I’m not going to lie. Those first five or so days, I was pushed harder physically than I’ve ever been pushed in my life. These guys are the real deal. It’s how they survive and feed their families, and most of them had their first paid fight before their 10th birthday. They then usually retire in their late 20s with around 250 fights under their belt, meaning a fight every 3-4 weeks for 20 years!
So at the first hotel I stayed at in Chaweng, I met a girl, Kat, who worked reception. We hung out a few times, and she invited me to her sister’s birthday. Sure, birthdays are fun! What I didn’t realize was that I was about to meet her entire family! Only her aunt spoke English, and they were all not so secretly whispering about how Kat brought home an American. It was an interesting night but fun regardless!
In addition to the beaches, Samui has a large forest with gorgeous waterfalls! I’ve only been to this smaller one so far, but I soon plan to see the big ones so stay tuned…
Now, how could a post be complete without more temples?? There are three main temples in Samui: Wat Plai Laem, the Big Buddha Temple, and the Shrine of the Mummified Monk. Alright, of course you want to hear about the monk. So, this monk directed that his body be put on display when he died as a reminder of the transience of human existence. He died at 79 years old while meditating. Classic.
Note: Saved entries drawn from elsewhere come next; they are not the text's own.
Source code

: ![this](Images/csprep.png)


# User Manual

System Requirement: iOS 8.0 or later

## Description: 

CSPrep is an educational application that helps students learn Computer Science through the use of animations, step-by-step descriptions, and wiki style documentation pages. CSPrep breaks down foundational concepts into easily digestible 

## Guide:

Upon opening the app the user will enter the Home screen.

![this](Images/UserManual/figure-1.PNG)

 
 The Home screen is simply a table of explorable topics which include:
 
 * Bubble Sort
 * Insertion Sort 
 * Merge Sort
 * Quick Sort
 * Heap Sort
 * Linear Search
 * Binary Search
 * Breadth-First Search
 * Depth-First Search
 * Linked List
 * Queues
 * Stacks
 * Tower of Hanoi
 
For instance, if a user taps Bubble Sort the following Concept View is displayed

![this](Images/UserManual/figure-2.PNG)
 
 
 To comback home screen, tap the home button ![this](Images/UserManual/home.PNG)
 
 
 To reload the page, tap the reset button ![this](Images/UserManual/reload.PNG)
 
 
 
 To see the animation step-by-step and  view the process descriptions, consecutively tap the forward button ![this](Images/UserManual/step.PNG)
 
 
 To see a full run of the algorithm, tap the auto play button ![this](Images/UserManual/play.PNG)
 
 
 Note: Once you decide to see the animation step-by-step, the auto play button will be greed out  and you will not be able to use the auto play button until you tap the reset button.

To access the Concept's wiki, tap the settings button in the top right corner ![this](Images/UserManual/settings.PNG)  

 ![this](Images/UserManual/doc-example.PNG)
“If we’re not reflecting on the impermanent nature of life, then there are a lot of unimportant things that seem important.” -Allison Choying Zangmo
Okay, now if something in the picture looks off to you, you’re not alone. Is this monk sporting Ray-Bans? Indeed he is. They seem out-of-place, but the monks put sunglasses on him so that his eye sockets would be less disturbing to children. Makes sense. I just want to go back and see all the monks sitting around deciding which sunglasses to put on him. Oh, and the side of the glass casing says “Sponsored by Ray-Ban.” Ha, JUST KIDDING. But, what if?
Lastly, there is Mu Ko Ang Thong National Park, and WOW. This marine park consists of 42 islands and is one of the most incredible places I’ve ever been. I took a ferry from Samui to get to the islands; I just love being out on the open water. Then I relaxed and kayaked around the peaceful, uninhabited islands. There was also a nice viewpoint I hiked to, and the sight was breathtaking.